Bond enthalpy (also called bond energy or bond dissociation enthalpy) is a fundamental concept in IB Chemistry. It helps you estimate the enthalpy change of reactions by examining the strengths of the chemical bonds broken and formed. Understanding bond enthalpy allows you to analyze stability, compare molecules, and solve energetic calculations quickly and confidently.
What Is Bond Enthalpy?
Bond enthalpy is the energy required to break one mole of a specific bond in the gaseous state.
Key points:
- It refers to breaking a bond → always endothermic
- Units: kJ mol⁻¹
- Applied only to gaseous molecules
- Indicates bond strength
A larger bond enthalpy means a stronger bond.
Example:
- O=O (double bond) has a higher bond enthalpy than O–O (single bond)

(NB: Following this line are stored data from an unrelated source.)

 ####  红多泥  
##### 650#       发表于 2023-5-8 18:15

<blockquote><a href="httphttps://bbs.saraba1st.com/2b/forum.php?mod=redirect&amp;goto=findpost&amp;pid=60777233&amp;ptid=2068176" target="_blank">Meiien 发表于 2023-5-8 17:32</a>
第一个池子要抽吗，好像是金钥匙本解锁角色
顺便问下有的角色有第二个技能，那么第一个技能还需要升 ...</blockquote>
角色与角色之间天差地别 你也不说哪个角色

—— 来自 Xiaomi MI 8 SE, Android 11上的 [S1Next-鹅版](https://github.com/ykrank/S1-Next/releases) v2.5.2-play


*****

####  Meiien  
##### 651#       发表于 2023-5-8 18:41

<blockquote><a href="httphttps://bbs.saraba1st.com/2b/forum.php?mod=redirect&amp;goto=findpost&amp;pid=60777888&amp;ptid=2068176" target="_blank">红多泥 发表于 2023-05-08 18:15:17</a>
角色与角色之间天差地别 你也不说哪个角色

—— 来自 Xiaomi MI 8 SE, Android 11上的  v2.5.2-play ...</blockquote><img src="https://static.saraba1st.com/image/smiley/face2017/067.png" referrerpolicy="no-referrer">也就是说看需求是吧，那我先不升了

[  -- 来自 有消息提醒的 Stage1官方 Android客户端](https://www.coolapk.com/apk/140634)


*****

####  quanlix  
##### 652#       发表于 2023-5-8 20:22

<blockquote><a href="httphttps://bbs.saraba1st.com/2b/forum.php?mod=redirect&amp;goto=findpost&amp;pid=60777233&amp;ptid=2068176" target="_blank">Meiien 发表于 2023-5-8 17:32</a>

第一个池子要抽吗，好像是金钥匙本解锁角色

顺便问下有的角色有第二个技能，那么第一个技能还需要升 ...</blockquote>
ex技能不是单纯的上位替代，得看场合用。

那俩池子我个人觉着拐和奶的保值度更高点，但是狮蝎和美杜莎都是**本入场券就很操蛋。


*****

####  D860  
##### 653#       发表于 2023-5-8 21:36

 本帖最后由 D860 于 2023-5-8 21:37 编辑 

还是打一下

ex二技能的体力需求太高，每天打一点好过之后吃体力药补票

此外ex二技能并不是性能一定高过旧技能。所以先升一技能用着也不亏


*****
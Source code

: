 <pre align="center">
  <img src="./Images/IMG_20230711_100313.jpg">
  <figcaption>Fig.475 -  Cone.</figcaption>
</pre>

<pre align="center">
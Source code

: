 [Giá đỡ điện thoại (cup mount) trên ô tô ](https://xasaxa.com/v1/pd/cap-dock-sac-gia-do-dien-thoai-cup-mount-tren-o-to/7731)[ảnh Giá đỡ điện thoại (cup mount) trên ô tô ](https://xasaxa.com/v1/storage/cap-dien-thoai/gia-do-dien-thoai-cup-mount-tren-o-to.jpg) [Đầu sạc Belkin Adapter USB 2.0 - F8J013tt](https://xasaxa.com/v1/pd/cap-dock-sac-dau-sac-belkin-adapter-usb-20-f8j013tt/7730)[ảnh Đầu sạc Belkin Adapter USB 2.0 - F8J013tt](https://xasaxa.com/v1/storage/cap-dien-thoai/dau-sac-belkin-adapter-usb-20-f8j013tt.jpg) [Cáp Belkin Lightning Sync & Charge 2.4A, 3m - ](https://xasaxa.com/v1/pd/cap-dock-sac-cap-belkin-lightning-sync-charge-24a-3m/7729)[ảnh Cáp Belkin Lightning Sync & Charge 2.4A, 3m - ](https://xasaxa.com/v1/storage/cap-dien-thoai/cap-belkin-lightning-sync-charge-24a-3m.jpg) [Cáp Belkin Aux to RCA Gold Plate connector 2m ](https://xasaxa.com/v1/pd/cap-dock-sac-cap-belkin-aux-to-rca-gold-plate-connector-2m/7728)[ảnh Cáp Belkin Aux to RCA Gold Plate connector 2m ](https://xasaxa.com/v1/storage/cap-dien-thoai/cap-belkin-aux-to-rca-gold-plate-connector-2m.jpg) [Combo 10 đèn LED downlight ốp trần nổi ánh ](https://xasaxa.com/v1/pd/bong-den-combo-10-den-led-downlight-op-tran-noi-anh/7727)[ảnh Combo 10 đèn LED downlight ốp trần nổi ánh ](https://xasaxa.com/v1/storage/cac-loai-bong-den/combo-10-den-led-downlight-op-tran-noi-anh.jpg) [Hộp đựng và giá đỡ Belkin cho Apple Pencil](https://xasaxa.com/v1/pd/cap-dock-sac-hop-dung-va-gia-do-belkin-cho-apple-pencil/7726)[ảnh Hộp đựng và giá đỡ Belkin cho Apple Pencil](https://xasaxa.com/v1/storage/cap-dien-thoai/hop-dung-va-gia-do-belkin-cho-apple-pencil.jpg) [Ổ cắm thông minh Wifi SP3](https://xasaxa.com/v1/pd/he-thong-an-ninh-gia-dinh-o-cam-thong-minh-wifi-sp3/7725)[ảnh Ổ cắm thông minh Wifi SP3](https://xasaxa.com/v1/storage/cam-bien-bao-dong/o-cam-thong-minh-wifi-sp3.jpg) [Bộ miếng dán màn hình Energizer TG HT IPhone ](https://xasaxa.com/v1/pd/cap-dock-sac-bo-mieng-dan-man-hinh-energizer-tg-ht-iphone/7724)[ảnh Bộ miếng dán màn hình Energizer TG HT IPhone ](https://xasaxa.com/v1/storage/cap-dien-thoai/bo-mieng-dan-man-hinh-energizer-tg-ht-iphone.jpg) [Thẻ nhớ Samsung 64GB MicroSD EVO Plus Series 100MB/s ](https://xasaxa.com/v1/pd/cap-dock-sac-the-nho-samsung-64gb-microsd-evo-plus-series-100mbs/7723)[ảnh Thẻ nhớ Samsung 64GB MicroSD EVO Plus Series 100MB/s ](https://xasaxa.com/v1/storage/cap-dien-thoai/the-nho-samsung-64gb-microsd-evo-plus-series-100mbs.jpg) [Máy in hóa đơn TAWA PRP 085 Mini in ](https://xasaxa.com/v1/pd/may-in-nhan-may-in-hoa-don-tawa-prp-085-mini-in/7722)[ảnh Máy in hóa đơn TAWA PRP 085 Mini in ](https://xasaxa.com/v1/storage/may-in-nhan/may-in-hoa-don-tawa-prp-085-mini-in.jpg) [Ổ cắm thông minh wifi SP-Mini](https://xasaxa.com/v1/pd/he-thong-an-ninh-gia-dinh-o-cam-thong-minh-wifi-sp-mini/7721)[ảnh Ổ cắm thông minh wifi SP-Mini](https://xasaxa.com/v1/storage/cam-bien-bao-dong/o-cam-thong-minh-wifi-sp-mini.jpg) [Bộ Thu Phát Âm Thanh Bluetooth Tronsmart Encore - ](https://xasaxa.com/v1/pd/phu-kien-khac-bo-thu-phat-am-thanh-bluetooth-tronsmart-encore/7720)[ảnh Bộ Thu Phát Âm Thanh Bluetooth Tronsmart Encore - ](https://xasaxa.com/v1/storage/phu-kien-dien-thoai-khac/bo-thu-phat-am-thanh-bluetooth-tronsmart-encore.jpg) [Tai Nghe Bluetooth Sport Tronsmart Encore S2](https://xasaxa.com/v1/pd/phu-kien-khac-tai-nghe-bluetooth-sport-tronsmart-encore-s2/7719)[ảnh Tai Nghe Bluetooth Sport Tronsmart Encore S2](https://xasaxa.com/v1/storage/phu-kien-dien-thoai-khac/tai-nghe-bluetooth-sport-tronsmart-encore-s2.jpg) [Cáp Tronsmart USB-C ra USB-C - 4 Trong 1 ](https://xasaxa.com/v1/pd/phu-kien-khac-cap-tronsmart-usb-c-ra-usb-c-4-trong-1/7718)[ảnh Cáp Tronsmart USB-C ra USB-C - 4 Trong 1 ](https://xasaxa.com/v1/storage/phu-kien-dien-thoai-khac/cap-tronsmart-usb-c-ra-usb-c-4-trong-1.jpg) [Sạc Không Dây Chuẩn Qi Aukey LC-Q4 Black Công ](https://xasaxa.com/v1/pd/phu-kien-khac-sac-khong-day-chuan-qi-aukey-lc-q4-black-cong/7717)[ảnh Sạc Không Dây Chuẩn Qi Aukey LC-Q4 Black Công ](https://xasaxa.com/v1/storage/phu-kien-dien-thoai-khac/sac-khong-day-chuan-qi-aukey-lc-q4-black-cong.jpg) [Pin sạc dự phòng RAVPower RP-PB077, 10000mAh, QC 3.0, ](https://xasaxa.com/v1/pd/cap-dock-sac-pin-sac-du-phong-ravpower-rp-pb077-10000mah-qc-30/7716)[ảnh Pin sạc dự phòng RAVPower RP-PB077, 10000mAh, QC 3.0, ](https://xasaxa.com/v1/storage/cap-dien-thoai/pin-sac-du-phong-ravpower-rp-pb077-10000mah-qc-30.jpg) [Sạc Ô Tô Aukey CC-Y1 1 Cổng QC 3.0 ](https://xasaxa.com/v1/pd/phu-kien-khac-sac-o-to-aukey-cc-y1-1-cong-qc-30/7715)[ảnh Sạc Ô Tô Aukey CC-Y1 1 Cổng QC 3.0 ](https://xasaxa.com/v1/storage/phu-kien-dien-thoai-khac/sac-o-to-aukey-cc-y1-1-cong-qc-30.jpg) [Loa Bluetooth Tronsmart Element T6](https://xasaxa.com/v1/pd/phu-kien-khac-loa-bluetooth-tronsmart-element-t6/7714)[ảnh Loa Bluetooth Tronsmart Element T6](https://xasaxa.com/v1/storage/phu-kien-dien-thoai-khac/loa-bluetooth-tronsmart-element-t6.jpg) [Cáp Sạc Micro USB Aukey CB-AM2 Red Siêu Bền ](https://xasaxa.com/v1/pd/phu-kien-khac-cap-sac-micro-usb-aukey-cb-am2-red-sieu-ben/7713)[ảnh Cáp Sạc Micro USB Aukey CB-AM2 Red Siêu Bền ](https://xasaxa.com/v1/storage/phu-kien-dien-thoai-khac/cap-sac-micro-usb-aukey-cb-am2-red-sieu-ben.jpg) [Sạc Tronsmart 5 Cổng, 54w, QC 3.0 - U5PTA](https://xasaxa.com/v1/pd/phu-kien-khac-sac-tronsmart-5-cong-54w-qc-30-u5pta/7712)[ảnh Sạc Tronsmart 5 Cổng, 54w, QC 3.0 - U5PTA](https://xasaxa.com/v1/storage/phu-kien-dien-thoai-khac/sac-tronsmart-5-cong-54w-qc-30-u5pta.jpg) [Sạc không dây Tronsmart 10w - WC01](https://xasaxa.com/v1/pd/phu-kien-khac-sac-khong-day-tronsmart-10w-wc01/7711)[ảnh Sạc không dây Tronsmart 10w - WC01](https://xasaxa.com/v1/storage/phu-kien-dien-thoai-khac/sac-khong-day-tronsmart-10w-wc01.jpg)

- C–H bonds are relatively strong
- C–C single bonds are weaker than C=C double bonds
Bond enthalpy provides insight into molecular stability.
Why Bond Enthalpy Is Always Endothermic
Breaking a bond requires energy because the bonded atoms are more stable together.
Energy must be supplied to overcome the attraction between nuclei and shared electrons.
Therefore:
Bond breaking = endothermic (positive ΔH)
Bond forming = exothermic (negative ΔH)
This is the basis of bond enthalpy calculations.
Average Bond Enthalpy
In many molecules, a particular bond does not have the exact same strength in every environment.
For example, the O–H bonds in water differ slightly from those in ethanol.